Depression, schizophrenia, psychiatric and hallucinogenic drugs such as LSD and even meditation can distort perception of time. It seems there are different levels of consciousness when time becomes mutable. Scientists have come up with various theories but none of them seem totally convincing.
My most dramatic experiences of time slowing down have related to life threatening situations. Many people report that during accidents or emergencies, events seem to unfold in a weird slow-motion. A man who was thrown through a car windscreen described it poetically:-
“I saw the car’s windscreen shattering. The glass sprayed out so slowly, like a fan, and it looked beautiful. All the pieces were shining in the sun. I felt like I was floating through the air, almost as if I wasn’t going to come down. I looked into the sun and it was like being on a plane, when you’re above the clouds and it’s a brilliant white colour.”
While married to my first husband we participated in competitive car rallies on public roads at night. We drove a bright yellow Vauxhall Firenze, with a 2.3 engine. The car had a brown stripe and looked like a banana! It was a fast car but not as nifty as the smaller Ford Escorts and Minis that usually won prizes. The rallies took place on remote country lanes with several staged and timed sections. The route would be about 200 miles in total so we drove most of the night, finishing up at dawn. As navigator I had the task of marking out the route within the strict one hour time limit using Ordinance Survey maps and an illuminated magnifier called a ‘potty’. In the dark, cramped conditions of the car, with maps strewn everywhere, it was a stressful hour that passed in the blink of an eye.
Sadly, the lack of trust that blighted our marriage also had an adverse effect on our driving performance. During car rallies it’s the navigator’s role to read the map and forewarn the driver of the road ahead, calling up bends such as ‘90 right’ or ‘60 left’. My ex-husband would often ignore my advice and not adjust our speed. We had several crashes. The most dramatic occurred on a twisted hump back bridge over a river. We took the bend too fast and the car went into a spin, bouncing off the stone walls in balletic slow-motion. I remember how every detail of the scene was crystal clear…the glowing dashboard, the headlights carving arcs through the dark, the rough texture of the Yorkshire stone, the harsh sound of the metal car crumpling….A million thoughts raced through my mind in what were actually just a few seconds.

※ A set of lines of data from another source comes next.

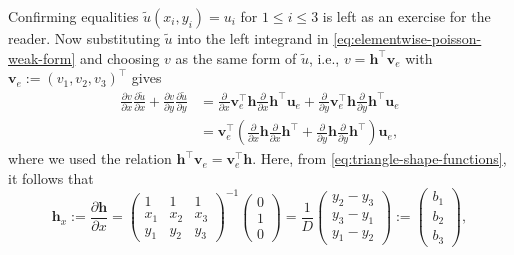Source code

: {Confirming equalities $\widetilde u(x_i,y_i)=u_i$ for $1\le i\le3$ is left as an exercise for the reader.}
{Now substituting $\widetilde u$ into the left integrand in \eqref{eq:elementwise-poisson-weak-form} and choosing $v$ as the same form of $\widetilde u$, i.e., $v=\boldsymbol{h}^{\top}\boldsymbol{v}_e$ with $\boldsymbol{v}_e:=(v_1,v_2,v_3)^{\top}$ gives}
\[\begin{aligned}
\frac{\partial v}{\partial x}\frac{\partial\widetilde u}{\partial x}+\frac{\partial v}{\partial y}\frac{\partial\widetilde u}{\partial y}
&=\frac{\partial}{\partial x}\boldsymbol{v}_e^{\top}\boldsymbol{h}\frac{\partial}{\partial x}\boldsymbol{h}^{\top}\boldsymbol{u}_e+\frac{\partial}{\partial y}\boldsymbol{v}_e^{\top}\boldsymbol{h}\frac{\partial}{\partial y}\boldsymbol{h}^{\top}\boldsymbol{u}_e\\
&=\boldsymbol{v}_e^{\top}\left(\frac{\partial}{\partial x}\boldsymbol{h}\frac{\partial}{\partial x}\boldsymbol{h}^{\top}+\frac{\partial}{\partial y}\boldsymbol{h}\frac{\partial}{\partial y}\boldsymbol{h}^{\top}\right)\boldsymbol{u}_e,
\end{aligned}\]
{where we used the relation $\boldsymbol{h}^{\top}\boldsymbol{v}_e=\boldsymbol{v}_e^{\top}\boldsymbol{h}$. Here, from \eqref{eq:triangle-shape-functions}, it follows that}
\begin{equation}\label{eq:triangle-shape-x-derivative}
\boldsymbol{h}_x:=\frac{\partial\boldsymbol{h}}{\partial x}
=\begin{pmatrix}1&1&1\\x_1&x_2&x_3\\y_1&y_2&y_3\end{pmatrix}^{-1}\begin{pmatrix}0\\1\\0\end{pmatrix}
=\frac1D\begin{pmatrix}y_2-y_3\\y_3-y_1\\y_1-y_2\end{pmatrix}:=\begin{pmatrix}b_1\\b_2\\b_3\end{pmatrix},
\end{equation}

It seems our bodies and brains go into an instinctive survival mode during life threatening events caused by the surge of adrenaline. We are thinking and moving faster giving us more time to save our selves and that makes external time seem to slow down.
Steve Taylor wrote in his article for Psychology Today:-
“Another suggestion is that the ‘time-slowing’ effect is due to the increased number of impressions and perceptions the mind absorbs during these moments. It does seem to be the case that increased information slows down time perception. However, in accident and emergency situations, this could just as easily be an effect rather than a cause. That is, a slowed down sense of time may be the very reason why we become able to absorb many more impressions. (It has also been suggested that this is based on recollection, that we don’t actually experience time passing slowly, but just remember it that way when we look back, because of the increased number of memories which are created. But this explanation seems to belie the powerful reality of the experiences. No one who has experienced them would doubt that the time-expansion is occuring right at that moment, rather than the result of memory.)
None of this explains why time slows down when we are depressed like I was yesterday. Was my mind speeded up looking for answers to my problems? Did my unconscious perceive a dangerous situation and try to help by giving me time to think things through? Did the many thoughts and feelings I had about my life make my day pass more slowly?
Perhaps we get depressed for a good reason and it’s an experience that’s trying to show us something important. I believe that there can be a creative energy in depression. It’s not all bad. Sometimes we need to forget our busy agendas, take time out and listen to ourselves.